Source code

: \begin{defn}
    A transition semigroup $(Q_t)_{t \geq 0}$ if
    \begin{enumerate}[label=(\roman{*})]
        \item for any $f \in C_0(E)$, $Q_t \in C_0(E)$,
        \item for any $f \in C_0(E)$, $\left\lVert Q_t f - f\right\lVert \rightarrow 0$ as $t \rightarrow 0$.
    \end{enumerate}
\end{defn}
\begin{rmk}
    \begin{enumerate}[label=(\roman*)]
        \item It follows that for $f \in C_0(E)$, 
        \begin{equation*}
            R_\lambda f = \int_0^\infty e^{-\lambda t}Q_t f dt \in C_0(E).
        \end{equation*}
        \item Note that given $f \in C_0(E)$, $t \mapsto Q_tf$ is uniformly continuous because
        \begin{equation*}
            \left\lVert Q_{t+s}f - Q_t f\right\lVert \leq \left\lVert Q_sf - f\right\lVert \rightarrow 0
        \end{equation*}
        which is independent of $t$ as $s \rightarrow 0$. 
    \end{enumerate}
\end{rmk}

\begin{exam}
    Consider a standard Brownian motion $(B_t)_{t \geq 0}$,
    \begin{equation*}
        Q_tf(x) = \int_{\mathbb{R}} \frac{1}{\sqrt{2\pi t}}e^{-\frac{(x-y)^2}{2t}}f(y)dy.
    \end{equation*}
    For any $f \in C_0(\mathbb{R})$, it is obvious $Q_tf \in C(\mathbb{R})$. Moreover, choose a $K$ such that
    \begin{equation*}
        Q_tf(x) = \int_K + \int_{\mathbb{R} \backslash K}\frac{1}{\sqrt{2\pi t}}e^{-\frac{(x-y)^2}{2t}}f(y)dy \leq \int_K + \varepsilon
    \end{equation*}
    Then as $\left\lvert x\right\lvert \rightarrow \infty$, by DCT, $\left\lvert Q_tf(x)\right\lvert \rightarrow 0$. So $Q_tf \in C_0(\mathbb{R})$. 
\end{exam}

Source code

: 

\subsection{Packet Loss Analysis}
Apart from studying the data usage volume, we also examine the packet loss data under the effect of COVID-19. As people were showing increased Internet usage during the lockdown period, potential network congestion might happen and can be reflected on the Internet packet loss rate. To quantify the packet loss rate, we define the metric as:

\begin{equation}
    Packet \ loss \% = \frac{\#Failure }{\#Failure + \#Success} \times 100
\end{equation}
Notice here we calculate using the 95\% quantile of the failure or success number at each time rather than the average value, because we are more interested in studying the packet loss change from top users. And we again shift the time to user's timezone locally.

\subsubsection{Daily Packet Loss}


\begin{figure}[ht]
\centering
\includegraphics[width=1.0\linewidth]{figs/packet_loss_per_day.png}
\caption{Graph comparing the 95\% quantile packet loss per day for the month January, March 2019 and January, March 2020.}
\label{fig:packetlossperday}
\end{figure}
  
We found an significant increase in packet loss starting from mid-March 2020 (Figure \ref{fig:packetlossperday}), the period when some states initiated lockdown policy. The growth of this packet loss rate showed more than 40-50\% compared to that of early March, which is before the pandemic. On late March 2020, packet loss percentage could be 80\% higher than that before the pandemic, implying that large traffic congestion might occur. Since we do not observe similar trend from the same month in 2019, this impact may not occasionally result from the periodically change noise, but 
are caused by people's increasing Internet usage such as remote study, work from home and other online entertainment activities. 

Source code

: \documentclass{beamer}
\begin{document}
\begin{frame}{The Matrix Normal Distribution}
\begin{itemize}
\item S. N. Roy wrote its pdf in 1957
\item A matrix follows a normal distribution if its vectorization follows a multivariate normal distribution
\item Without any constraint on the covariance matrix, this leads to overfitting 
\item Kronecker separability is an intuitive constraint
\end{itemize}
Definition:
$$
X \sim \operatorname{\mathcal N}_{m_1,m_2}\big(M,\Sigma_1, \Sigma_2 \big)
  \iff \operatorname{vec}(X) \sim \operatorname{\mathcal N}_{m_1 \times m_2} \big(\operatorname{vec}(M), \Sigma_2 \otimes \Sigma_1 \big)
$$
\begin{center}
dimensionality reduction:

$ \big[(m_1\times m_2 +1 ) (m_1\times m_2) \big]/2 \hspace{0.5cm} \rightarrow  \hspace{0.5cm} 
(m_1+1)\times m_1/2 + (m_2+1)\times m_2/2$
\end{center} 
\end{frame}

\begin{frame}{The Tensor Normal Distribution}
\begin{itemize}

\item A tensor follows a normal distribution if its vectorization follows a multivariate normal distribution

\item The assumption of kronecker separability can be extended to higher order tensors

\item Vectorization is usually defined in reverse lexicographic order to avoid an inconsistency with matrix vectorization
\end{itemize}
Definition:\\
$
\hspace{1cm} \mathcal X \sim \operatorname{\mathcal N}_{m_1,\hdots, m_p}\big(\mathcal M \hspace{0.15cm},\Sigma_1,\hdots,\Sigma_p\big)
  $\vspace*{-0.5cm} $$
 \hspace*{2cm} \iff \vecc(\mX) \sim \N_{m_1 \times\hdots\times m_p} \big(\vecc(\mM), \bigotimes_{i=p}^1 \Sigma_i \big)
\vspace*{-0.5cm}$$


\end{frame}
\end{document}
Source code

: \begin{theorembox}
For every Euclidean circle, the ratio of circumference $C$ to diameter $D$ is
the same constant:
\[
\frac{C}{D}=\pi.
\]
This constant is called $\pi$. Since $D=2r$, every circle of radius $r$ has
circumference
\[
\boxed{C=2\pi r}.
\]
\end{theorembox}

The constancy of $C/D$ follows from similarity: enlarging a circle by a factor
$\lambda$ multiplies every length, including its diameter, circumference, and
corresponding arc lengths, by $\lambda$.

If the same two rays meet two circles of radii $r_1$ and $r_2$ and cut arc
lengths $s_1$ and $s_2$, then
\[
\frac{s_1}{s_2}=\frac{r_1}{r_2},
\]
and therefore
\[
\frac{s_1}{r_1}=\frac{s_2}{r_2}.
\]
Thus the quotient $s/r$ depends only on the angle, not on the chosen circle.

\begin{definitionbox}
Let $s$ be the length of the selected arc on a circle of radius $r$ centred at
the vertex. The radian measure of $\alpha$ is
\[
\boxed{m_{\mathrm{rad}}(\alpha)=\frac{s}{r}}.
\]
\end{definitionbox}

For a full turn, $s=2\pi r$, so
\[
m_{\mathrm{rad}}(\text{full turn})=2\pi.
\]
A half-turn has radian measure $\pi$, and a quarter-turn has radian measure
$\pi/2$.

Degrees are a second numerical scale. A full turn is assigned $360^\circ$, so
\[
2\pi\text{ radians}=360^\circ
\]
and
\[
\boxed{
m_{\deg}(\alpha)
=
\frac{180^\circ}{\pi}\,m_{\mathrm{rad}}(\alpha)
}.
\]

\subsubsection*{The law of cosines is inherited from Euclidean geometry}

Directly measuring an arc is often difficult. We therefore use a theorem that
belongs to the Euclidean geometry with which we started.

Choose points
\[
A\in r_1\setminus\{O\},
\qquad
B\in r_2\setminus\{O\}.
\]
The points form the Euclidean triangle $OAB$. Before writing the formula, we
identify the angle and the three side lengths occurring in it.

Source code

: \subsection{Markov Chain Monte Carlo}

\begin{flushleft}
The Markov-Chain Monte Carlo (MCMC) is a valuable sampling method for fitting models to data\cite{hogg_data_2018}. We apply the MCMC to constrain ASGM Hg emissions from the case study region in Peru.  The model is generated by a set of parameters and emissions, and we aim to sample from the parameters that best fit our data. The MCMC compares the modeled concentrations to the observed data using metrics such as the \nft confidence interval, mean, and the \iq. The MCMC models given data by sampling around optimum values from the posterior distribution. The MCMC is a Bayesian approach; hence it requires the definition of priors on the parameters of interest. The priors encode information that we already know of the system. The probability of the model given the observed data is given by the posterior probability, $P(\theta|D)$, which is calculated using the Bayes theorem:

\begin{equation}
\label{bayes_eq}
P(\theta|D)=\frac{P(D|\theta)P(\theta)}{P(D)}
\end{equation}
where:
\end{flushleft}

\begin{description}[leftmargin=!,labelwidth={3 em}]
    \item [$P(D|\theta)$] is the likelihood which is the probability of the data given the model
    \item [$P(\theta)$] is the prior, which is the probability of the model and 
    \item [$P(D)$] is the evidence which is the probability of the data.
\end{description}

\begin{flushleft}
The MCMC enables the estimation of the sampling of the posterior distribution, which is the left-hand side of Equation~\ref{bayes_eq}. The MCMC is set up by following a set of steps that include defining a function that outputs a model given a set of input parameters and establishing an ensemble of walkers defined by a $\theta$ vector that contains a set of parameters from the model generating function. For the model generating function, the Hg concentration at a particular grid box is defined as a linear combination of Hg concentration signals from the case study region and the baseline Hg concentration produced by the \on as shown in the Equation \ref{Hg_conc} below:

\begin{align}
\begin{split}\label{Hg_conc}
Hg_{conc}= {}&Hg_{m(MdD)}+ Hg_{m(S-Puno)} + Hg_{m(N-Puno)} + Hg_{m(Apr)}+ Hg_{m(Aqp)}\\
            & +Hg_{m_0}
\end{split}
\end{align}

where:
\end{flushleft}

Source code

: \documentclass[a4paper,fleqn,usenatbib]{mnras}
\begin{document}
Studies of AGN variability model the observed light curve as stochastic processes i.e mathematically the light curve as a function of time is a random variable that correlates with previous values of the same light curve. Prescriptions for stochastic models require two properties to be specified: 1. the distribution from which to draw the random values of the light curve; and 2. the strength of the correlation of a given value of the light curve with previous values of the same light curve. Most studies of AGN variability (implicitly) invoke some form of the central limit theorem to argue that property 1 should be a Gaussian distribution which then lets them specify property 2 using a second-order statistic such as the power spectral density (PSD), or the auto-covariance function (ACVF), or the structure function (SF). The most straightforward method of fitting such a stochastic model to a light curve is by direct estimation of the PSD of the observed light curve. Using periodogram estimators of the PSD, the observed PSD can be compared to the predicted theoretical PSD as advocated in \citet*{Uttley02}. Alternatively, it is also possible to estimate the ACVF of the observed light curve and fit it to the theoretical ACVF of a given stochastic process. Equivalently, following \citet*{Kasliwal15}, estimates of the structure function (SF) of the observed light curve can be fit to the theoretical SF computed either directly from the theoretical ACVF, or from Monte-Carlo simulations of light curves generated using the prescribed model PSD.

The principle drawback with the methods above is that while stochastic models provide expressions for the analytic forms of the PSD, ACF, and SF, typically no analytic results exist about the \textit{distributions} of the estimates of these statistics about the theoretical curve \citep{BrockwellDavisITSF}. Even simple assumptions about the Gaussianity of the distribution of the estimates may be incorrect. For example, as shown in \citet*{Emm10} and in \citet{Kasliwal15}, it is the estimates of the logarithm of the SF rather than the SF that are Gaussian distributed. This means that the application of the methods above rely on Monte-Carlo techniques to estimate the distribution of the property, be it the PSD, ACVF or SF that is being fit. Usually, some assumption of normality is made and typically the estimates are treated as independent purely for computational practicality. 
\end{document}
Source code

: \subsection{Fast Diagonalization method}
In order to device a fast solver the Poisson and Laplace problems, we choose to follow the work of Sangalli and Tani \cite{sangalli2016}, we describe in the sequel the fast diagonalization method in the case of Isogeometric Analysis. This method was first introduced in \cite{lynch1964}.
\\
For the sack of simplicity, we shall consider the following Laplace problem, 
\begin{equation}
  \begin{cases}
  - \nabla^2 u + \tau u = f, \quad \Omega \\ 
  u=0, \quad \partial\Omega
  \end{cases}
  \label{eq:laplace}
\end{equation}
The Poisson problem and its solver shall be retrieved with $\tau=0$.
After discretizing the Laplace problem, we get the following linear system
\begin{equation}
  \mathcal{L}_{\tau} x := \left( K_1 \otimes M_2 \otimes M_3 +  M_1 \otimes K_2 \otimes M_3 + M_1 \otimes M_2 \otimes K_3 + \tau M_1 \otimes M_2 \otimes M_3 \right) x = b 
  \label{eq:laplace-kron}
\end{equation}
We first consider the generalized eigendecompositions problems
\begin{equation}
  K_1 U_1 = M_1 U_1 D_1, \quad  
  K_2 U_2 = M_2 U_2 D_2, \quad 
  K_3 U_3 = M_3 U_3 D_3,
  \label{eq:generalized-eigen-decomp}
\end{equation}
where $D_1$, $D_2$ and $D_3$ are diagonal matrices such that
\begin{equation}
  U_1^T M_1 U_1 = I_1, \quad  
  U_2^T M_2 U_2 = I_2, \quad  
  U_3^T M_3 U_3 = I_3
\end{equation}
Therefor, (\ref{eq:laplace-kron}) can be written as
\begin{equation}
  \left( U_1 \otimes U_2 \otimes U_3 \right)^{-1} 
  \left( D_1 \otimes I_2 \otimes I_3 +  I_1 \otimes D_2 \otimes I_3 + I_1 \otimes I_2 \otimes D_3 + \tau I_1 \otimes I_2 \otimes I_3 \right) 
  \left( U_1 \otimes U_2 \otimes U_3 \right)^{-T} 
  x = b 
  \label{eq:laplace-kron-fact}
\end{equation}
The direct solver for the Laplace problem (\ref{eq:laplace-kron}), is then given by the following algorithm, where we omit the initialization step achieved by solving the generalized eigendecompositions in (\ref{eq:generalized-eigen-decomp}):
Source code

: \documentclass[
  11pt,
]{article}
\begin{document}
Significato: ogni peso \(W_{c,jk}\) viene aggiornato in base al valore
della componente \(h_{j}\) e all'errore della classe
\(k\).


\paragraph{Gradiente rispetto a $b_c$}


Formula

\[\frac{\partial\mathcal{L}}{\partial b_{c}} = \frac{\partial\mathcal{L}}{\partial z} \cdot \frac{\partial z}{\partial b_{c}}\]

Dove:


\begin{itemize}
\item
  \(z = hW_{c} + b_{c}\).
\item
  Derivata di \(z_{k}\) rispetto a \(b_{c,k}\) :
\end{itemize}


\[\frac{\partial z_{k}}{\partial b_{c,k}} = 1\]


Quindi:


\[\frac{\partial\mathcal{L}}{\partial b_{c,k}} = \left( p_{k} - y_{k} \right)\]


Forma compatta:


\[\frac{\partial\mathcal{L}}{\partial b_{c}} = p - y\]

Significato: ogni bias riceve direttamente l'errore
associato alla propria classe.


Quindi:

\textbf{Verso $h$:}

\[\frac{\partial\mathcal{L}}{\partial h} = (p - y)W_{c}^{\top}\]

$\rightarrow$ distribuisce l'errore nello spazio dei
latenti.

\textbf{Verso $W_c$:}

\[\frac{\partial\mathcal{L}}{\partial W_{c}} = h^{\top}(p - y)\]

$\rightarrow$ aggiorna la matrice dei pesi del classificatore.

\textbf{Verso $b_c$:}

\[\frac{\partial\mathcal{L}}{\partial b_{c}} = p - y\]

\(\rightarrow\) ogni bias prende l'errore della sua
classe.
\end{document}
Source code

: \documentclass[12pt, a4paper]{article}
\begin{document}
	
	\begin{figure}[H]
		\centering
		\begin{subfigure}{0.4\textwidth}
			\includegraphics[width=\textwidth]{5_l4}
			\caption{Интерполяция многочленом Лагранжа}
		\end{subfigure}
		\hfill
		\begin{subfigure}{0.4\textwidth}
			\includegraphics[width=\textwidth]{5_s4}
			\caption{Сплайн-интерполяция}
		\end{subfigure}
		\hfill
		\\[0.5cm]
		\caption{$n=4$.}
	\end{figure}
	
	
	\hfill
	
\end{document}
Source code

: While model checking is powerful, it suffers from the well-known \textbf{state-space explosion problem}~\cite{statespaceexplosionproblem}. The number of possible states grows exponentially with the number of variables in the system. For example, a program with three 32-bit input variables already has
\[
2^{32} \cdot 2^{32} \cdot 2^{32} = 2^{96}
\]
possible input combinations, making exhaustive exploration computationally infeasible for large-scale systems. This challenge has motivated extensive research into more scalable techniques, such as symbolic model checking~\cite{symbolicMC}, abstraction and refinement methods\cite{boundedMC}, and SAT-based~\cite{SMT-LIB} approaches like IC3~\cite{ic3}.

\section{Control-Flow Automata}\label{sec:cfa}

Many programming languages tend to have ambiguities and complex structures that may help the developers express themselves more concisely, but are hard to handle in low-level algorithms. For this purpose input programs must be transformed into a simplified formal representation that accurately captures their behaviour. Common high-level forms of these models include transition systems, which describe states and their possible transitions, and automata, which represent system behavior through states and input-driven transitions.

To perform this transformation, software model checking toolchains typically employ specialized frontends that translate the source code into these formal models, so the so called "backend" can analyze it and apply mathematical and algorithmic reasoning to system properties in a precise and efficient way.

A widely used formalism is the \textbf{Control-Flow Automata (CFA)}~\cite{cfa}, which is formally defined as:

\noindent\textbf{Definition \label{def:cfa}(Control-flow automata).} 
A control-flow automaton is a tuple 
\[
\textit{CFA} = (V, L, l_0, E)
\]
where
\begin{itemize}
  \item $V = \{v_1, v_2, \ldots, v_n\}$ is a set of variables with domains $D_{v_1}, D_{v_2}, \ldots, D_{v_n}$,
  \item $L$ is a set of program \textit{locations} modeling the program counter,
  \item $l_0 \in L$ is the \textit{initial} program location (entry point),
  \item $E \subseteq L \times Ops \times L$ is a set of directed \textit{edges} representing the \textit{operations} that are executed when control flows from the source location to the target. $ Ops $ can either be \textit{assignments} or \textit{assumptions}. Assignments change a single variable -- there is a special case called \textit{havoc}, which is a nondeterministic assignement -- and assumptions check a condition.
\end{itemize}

○ ○ ○ ○ ○

→ WHAT THE TASK REQUIRES
Please copy the lines above from the line with "Thus the quotient" up to and including the line with "Directly measuring an", exactly as written and with nothing else.

→ EXERCISE SOLUTION
Thus the quotient $s/r$ depends only on the angle, not on the chosen circle.

\begin{definitionbox}
Let $s$ be the length of the selected arc on a circle of radius $r$ centred at
the vertex. The radian measure of $\alpha$ is
\[
\boxed{m_{\mathrm{rad}}(\alpha)=\frac{s}{r}}.
\]
\end{definitionbox}

For a full turn, $s=2\pi r$, so
\[
m_{\mathrm{rad}}(\text{full turn})=2\pi.
\]
A half-turn has radian measure $\pi$, and a quarter-turn has radian measure
$\pi/2$.

Degrees are a second numerical scale. A full turn is assigned $360^\circ$, so
\[
2\pi\text{ radians}=360^\circ
\]
and
\[
\boxed{
m_{\deg}(\alpha)
=
\frac{180^\circ}{\pi}\,m_{\mathrm{rad}}(\alpha)
}.
\]

\subsubsection*{The law of cosines is inherited from Euclidean geometry}

Directly measuring an arc is often difficult. We therefore use a theorem that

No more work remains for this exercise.